◆ **INSTRUCTIONS FOR THE TASK**:
Exactly as written, print each record in the listing.

◆ **PROVIDED RECORDS**:
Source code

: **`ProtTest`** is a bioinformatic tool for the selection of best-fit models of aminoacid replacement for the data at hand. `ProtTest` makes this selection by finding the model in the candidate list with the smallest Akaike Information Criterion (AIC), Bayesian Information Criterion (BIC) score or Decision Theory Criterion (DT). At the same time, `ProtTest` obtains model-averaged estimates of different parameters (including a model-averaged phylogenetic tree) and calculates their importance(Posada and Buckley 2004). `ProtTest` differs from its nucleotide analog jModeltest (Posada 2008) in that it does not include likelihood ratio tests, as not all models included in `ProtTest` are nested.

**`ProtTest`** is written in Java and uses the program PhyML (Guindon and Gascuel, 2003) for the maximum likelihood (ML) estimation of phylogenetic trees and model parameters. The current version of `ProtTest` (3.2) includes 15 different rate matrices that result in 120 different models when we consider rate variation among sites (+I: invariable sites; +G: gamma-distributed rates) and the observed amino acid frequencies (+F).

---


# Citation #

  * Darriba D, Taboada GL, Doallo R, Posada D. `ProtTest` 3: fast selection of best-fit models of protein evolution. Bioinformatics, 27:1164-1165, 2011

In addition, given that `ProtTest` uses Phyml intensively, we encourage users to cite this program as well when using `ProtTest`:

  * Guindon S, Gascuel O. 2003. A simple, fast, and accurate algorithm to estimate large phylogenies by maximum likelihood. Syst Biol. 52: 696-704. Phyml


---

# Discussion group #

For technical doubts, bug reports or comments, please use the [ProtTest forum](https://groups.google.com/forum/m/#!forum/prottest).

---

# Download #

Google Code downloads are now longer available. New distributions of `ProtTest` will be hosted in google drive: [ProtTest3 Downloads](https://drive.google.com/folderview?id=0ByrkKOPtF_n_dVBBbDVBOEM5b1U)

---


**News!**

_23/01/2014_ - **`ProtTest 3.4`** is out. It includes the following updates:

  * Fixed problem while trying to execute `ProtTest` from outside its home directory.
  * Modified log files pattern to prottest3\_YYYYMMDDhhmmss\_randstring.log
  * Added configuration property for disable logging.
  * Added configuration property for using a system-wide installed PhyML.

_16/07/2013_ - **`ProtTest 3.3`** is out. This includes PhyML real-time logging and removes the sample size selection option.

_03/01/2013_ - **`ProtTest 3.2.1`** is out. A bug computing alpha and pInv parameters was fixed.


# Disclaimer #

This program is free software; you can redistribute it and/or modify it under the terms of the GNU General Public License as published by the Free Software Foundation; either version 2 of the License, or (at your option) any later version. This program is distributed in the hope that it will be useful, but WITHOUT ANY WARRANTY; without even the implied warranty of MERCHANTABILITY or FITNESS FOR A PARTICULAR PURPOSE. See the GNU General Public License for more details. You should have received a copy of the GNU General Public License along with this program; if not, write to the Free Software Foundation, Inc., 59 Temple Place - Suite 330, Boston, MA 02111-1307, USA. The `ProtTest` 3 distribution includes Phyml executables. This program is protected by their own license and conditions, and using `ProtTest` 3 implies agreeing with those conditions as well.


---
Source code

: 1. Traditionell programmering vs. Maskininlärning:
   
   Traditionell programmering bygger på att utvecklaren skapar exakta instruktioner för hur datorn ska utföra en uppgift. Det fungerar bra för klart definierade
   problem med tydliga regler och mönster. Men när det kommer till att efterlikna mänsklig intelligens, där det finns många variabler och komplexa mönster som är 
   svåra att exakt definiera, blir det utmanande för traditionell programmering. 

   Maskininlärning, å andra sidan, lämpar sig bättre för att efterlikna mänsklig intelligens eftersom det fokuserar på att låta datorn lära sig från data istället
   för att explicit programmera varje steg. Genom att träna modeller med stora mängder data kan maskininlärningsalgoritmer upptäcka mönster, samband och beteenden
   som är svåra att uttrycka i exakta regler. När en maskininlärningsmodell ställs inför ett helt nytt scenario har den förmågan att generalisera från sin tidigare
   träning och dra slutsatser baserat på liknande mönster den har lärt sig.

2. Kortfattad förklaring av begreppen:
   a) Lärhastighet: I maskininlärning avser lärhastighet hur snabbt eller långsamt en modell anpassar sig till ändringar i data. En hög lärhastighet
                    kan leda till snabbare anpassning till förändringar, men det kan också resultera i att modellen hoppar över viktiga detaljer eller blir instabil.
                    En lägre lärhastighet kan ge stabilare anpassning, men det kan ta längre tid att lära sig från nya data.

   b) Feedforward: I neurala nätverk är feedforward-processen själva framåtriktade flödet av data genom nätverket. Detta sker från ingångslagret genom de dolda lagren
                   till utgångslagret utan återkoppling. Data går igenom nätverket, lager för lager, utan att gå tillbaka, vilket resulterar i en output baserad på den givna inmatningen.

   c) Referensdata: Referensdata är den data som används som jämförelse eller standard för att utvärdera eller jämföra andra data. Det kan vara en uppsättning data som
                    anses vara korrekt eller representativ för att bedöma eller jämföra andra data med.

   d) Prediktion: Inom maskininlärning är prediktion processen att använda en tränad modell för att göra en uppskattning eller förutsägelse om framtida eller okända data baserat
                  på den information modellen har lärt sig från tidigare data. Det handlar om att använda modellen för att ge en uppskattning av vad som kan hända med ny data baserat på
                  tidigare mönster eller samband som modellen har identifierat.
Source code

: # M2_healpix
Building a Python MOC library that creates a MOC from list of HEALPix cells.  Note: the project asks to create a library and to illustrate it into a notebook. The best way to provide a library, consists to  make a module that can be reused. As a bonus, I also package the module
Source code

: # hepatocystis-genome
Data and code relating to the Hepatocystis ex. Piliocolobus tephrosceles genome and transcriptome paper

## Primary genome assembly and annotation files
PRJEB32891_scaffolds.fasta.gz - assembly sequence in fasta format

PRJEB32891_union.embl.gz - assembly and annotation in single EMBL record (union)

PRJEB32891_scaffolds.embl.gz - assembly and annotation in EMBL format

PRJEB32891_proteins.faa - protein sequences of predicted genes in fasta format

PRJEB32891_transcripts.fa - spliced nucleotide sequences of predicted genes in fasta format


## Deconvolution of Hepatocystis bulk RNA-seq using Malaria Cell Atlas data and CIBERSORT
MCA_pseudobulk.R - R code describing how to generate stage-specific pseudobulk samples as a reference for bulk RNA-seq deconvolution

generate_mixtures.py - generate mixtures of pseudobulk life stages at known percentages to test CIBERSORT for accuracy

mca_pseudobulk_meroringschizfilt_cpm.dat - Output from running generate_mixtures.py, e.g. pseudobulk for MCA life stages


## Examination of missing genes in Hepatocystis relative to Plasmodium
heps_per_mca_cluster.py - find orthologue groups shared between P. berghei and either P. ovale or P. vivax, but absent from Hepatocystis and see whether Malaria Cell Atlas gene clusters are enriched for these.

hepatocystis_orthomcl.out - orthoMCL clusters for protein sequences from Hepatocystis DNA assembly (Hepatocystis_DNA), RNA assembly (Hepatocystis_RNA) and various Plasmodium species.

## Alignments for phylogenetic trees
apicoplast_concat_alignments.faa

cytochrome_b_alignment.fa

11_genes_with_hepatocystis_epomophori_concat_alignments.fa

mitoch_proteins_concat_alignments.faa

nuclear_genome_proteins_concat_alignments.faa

◆ **THE ANSWER**:
Source code

: **`ProtTest`** is a bioinformatic tool for the selection of best-fit models of aminoacid replacement for the data at hand. `ProtTest` makes this selection by finding the model in the candidate list with the smallest Akaike Information Criterion (AIC), Bayesian Information Criterion (BIC) score or Decision Theory Criterion (DT). At the same time, `ProtTest` obtains model-averaged estimates of different parameters (including a model-averaged phylogenetic tree) and calculates their importance(Posada and Buckley 2004). `ProtTest` differs from its nucleotide analog jModeltest (Posada 2008) in that it does not include likelihood ratio tests, as not all models included in `ProtTest` are nested.

**`ProtTest`** is written in Java and uses the program PhyML (Guindon and Gascuel, 2003) for the maximum likelihood (ML) estimation of phylogenetic trees and model parameters. The current version of `ProtTest` (3.2) includes 15 different rate matrices that result in 120 different models when we consider rate variation among sites (+I: invariable sites; +G: gamma-distributed rates) and the observed amino acid frequencies (+F).

---


# Citation #

  * Darriba D, Taboada GL, Doallo R, Posada D. `ProtTest` 3: fast selection of best-fit models of protein evolution. Bioinformatics, 27:1164-1165, 2011

In addition, given that `ProtTest` uses Phyml intensively, we encourage users to cite this program as well when using `ProtTest`:

  * Guindon S, Gascuel O. 2003. A simple, fast, and accurate algorithm to estimate large phylogenies by maximum likelihood. Syst Biol. 52: 696-704. Phyml


---

# Discussion group #

For technical doubts, bug reports or comments, please use the [ProtTest forum](https://groups.google.com/forum/m/#!forum/prottest).

---

# Download #

Google Code downloads are now longer available. New distributions of `ProtTest` will be hosted in google drive: [ProtTest3 Downloads](https://drive.google.com/folderview?id=0ByrkKOPtF_n_dVBBbDVBOEM5b1U)

---


**News!**

_23/01/2014_ - **`ProtTest 3.4`** is out. It includes the following updates:

  * Fixed problem while trying to execute `ProtTest` from outside its home directory.
  * Modified log files pattern to prottest3\_YYYYMMDDhhmmss\_randstring.log
  * Added configuration property for disable logging.
  * Added configuration property for using a system-wide installed PhyML.

_16/07/2013_ - **`ProtTest 3.3`** is out. This includes PhyML real-time logging and removes the sample size selection option.

_03/01/2013_ - **`ProtTest 3.2.1`** is out. A bug computing alpha and pInv parameters was fixed.


# Disclaimer #

This program is free software; you can redistribute it and/or modify it under the terms of the GNU General Public License as published by the Free Software Foundation; either version 2 of the License, or (at your option) any later version. This program is distributed in the hope that it will be useful, but WITHOUT ANY WARRANTY; without even the implied warranty of MERCHANTABILITY or FITNESS FOR A PARTICULAR PURPOSE. See the GNU General Public License for more details. You should have received a copy of the GNU General Public License along with this program; if not, write to the Free Software Foundation, Inc., 59 Temple Place - Suite 330, Boston, MA 02111-1307, USA. The `ProtTest` 3 distribution includes Phyml executables. This program is protected by their own license and conditions, and using `ProtTest` 3 implies agreeing with those conditions as well.


---
Source code

: 1. Traditionell programmering vs. Maskininlärning:
   
   Traditionell programmering bygger på att utvecklaren skapar exakta instruktioner för hur datorn ska utföra en uppgift. Det fungerar bra för klart definierade
   problem med tydliga regler och mönster. Men när det kommer till att efterlikna mänsklig intelligens, där det finns många variabler och komplexa mönster som är 
   svåra att exakt definiera, blir det utmanande för traditionell programmering. 

   Maskininlärning, å andra sidan, lämpar sig bättre för att efterlikna mänsklig intelligens eftersom det fokuserar på att låta datorn lära sig från data istället
   för att explicit programmera varje steg. Genom att träna modeller med stora mängder data kan maskininlärningsalgoritmer upptäcka mönster, samband och beteenden
   som är svåra att uttrycka i exakta regler. När en maskininlärningsmodell ställs inför ett helt nytt scenario har den förmågan att generalisera från sin tidigare
   träning och dra slutsatser baserat på liknande mönster den har lärt sig.

2. Kortfattad förklaring av begreppen:
   a) Lärhastighet: I maskininlärning avser lärhastighet hur snabbt eller långsamt en modell anpassar sig till ändringar i data. En hög lärhastighet
                    kan leda till snabbare anpassning till förändringar, men det kan också resultera i att modellen hoppar över viktiga detaljer eller blir instabil.
                    En lägre lärhastighet kan ge stabilare anpassning, men det kan ta längre tid att lära sig från nya data.

   b) Feedforward: I neurala nätverk är feedforward-processen själva framåtriktade flödet av data genom nätverket. Detta sker från ingångslagret genom de dolda lagren
                   till utgångslagret utan återkoppling. Data går igenom nätverket, lager för lager, utan att gå tillbaka, vilket resulterar i en output baserad på den givna inmatningen.

   c) Referensdata: Referensdata är den data som används som jämförelse eller standard för att utvärdera eller jämföra andra data. Det kan vara en uppsättning data som
                    anses vara korrekt eller representativ för att bedöma eller jämföra andra data med.

   d) Prediktion: Inom maskininlärning är prediktion processen att använda en tränad modell för att göra en uppskattning eller förutsägelse om framtida eller okända data baserat
                  på den information modellen har lärt sig från tidigare data. Det handlar om att använda modellen för att ge en uppskattning av vad som kan hända med ny data baserat på
                  tidigare mönster eller samband som modellen har identifierat.
Source code

: # M2_healpix
Building a Python MOC library that creates a MOC from list of HEALPix cells.  Note: the project asks to create a library and to illustrate it into a notebook. The best way to provide a library, consists to  make a module that can be reused. As a bonus, I also package the module
Source code

: # hepatocystis-genome
Data and code relating to the Hepatocystis ex. Piliocolobus tephrosceles genome and transcriptome paper

## Primary genome assembly and annotation files
PRJEB32891_scaffolds.fasta.gz - assembly sequence in fasta format

PRJEB32891_union.embl.gz - assembly and annotation in single EMBL record (union)

PRJEB32891_scaffolds.embl.gz - assembly and annotation in EMBL format

PRJEB32891_proteins.faa - protein sequences of predicted genes in fasta format

PRJEB32891_transcripts.fa - spliced nucleotide sequences of predicted genes in fasta format


## Deconvolution of Hepatocystis bulk RNA-seq using Malaria Cell Atlas data and CIBERSORT
MCA_pseudobulk.R - R code describing how to generate stage-specific pseudobulk samples as a reference for bulk RNA-seq deconvolution

generate_mixtures.py - generate mixtures of pseudobulk life stages at known percentages to test CIBERSORT for accuracy

mca_pseudobulk_meroringschizfilt_cpm.dat - Output from running generate_mixtures.py, e.g. pseudobulk for MCA life stages


## Examination of missing genes in Hepatocystis relative to Plasmodium
heps_per_mca_cluster.py - find orthologue groups shared between P. berghei and either P. ovale or P. vivax, but absent from Hepatocystis and see whether Malaria Cell Atlas gene clusters are enriched for these.

hepatocystis_orthomcl.out - orthoMCL clusters for protein sequences from Hepatocystis DNA assembly (Hepatocystis_DNA), RNA assembly (Hepatocystis_RNA) and various Plasmodium species.

## Alignments for phylogenetic trees
apicoplast_concat_alignments.faa

cytochrome_b_alignment.fa

11_genes_with_hepatocystis_epomophori_concat_alignments.fa

mitoch_proteins_concat_alignments.faa

nuclear_genome_proteins_concat_alignments.faa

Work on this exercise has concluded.